Energy and oil deals are dominating the world's mergers and acquisition landscape as the demand for energy escalates, especially in developing countries. One such major deal is the acquisition of exploration, development, and production company Brigham (NYS: BEXP) by Norwegian oil giant Statoil (NYS: STO) for around $4.4 billion. It is an all-cash acquisition for $36.50 per share, which is a 20% premium to the Oct. 14 closing price. The premium is less than the 23% industry average this year.
For Statoil, capacity at the North Sea has been declining and the company also missed its production targets last year. With the help of technology and new drilling methods, it is becoming feasible to drill oil from unconventional areas at a lower cost. This has led Statoil to invest in the best unconventional areas that promise longer field life.
Statoil entered the U.S. shale gas industry back in 2008 by acquiring a stake in Marcellus shale gas acreage from Chesapeake (NYS: CHK) and then in Eagle Ford from SM Energy (NYS: SM) with Talisman (NYS: TLM) . Statoil produces dry gas from Marcellus, dry gas and liquids from Eagle Ford, and now with the acquisition of Brigham, liquids from Bakken. Outside the U.S., Statoil is also expanding in the Gulf of Mexico, Angola, and Brazil.

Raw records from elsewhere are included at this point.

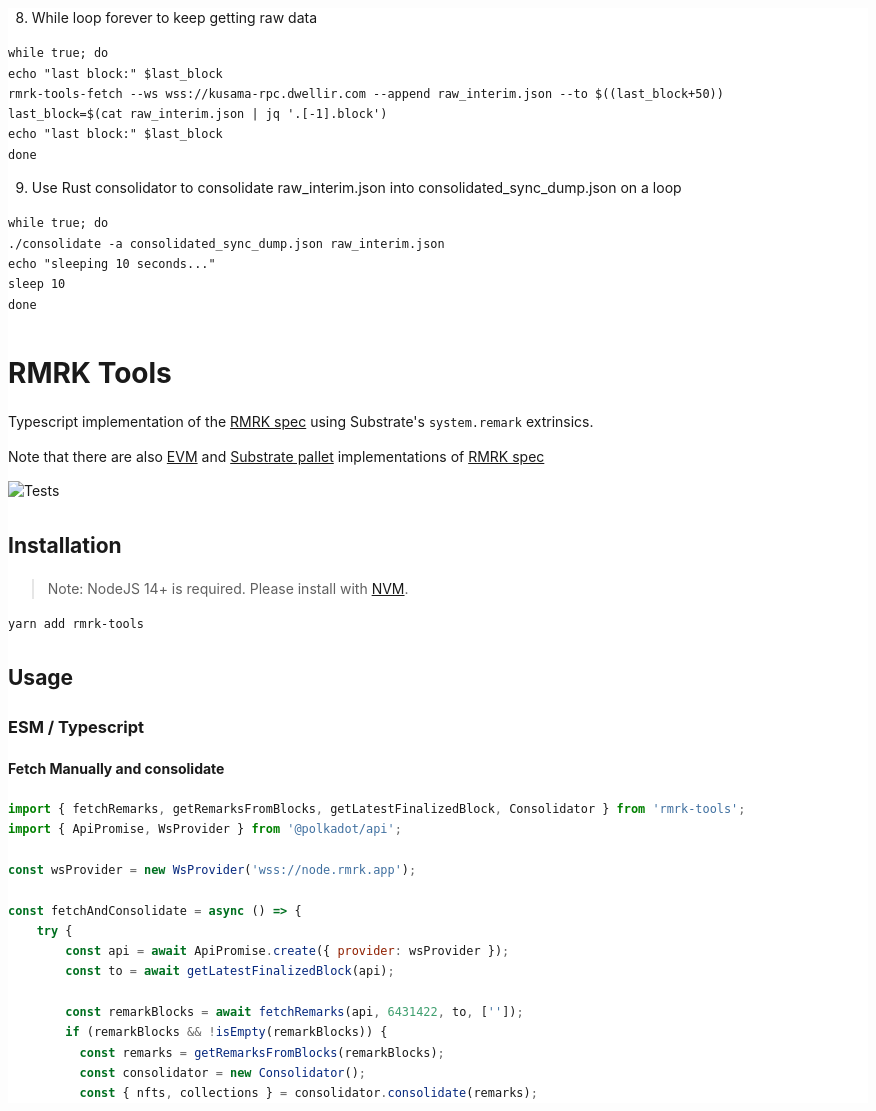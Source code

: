 8. While loop forever to keep getting raw data
```
while true; do
echo "last block:" $last_block
rmrk-tools-fetch --ws wss://kusama-rpc.dwellir.com --append raw_interim.json --to $((last_block+50)) 
last_block=$(cat raw_interim.json | jq '.[-1].block')
echo "last block:" $last_block
done
```

9. Use Rust consolidator to consolidate raw_interim.json into consolidated_sync_dump.json on a loop
```
while true; do
./consolidate -a consolidated_sync_dump.json raw_interim.json
echo "sleeping 10 seconds..."
sleep 10
done
```







# RMRK Tools

Typescript implementation of the [RMRK spec](https://github.com/Swader/rmrk-spec/) using Substrate's `system.remark` extrinsics.

Note that there are also [EVM](https://github.com/rmrk-team/evm) and [Substrate pallet](https://github.com/rmrk-team/rmrk-substrate) implementations of [RMRK spec](https://github.com/rmrk-team/rmrk-spec)

![Tests](https://github.com/Swader/rmrk-tools/actions/workflows/run-tests.yml/badge.svg)

## Installation

> Note: NodeJS 14+ is required. Please install with [NVM](https://nvm.sh).

```bash 
yarn add rmrk-tools
```

## Usage

### ESM / Typescript

#### Fetch Manually and consolidate

```js
import { fetchRemarks, getRemarksFromBlocks, getLatestFinalizedBlock, Consolidator } from 'rmrk-tools';
import { ApiPromise, WsProvider } from '@polkadot/api';

const wsProvider = new WsProvider('wss://node.rmrk.app');

const fetchAndConsolidate = async () => {
    try {
        const api = await ApiPromise.create({ provider: wsProvider });
        const to = await getLatestFinalizedBlock(api);

        const remarkBlocks = await fetchRemarks(api, 6431422, to, ['']);
        if (remarkBlocks && !isEmpty(remarkBlocks)) {
          const remarks = getRemarksFromBlocks(remarkBlocks);
          const consolidator = new Consolidator();
          const { nfts, collections } = consolidator.consolidate(remarks);
```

Statoil's Brigham purchase is part of one of the largest oil accumulations in the U.S., with estimated recoverable reserves of 5 billion to 24 billion barrels of oil equivalent spread over 38,000 square kilometers. Equity production from the 375,000 net acres in the Williston basin is estimated to increase from its current level of 21,000 BOE per day to 60,000-100,000 BOE per day over a period of five years. The presence of rich reserves promises higher production and greater field life for Statoil.
The acquisition of Brigham has positioned Statoil strongly against competitors such as ConocoPhillips (NYS: COP) and ExxonMobil (NYS: XOM) , which are the existing acreage holders in the Bakken shale area. The acquisition also gives Statoil immediate operatorship of productive oil wells, producing at its peak 2,800 BOE per day.
The presence of Statoil in most of the unconventional areas makes one thing clear -- it is focusing on unconventional energy resources like natural gas and tight oil that are seeing higher demand in the face of curbing harmful gas emissions into the atmosphere. Tight oil produced from Bakken shale emits less harmful gases and its extraction has increased in recent years. There are similarities in the extraction of shale gas and tight oil. Statoil already has experience in extracting shale gas, providing it an advantage in utilizing the resource.
Unconventional areas provide two big advantages to their operators. First, rich reserves -- it adds to the field life of the operator and guarantees resources for years to come. Secondly, low cost of production.
Statoil estimates the breakeven production price of Bakken shale to be around $55 per barrel, providing the company a healthy margin on its sales price. The acquisition is a part of Statoil's strategy to focus on upstream activities after it spun off its gas station business.
The Brigham deal also provides Statoil a holding interest in 40,000 net acres in other areas along with 690 kilometers of oil, natural gas, and water transportation systems in the Williston basin.
Statoil is concentrating on unconventional areas and upstream activities, which are more lucrative and provide new avenues of growth with the introduction of new technology. The acquisition of Brigham leads to the fulfillment of both these strategies and is definitely a good move on the part of the company.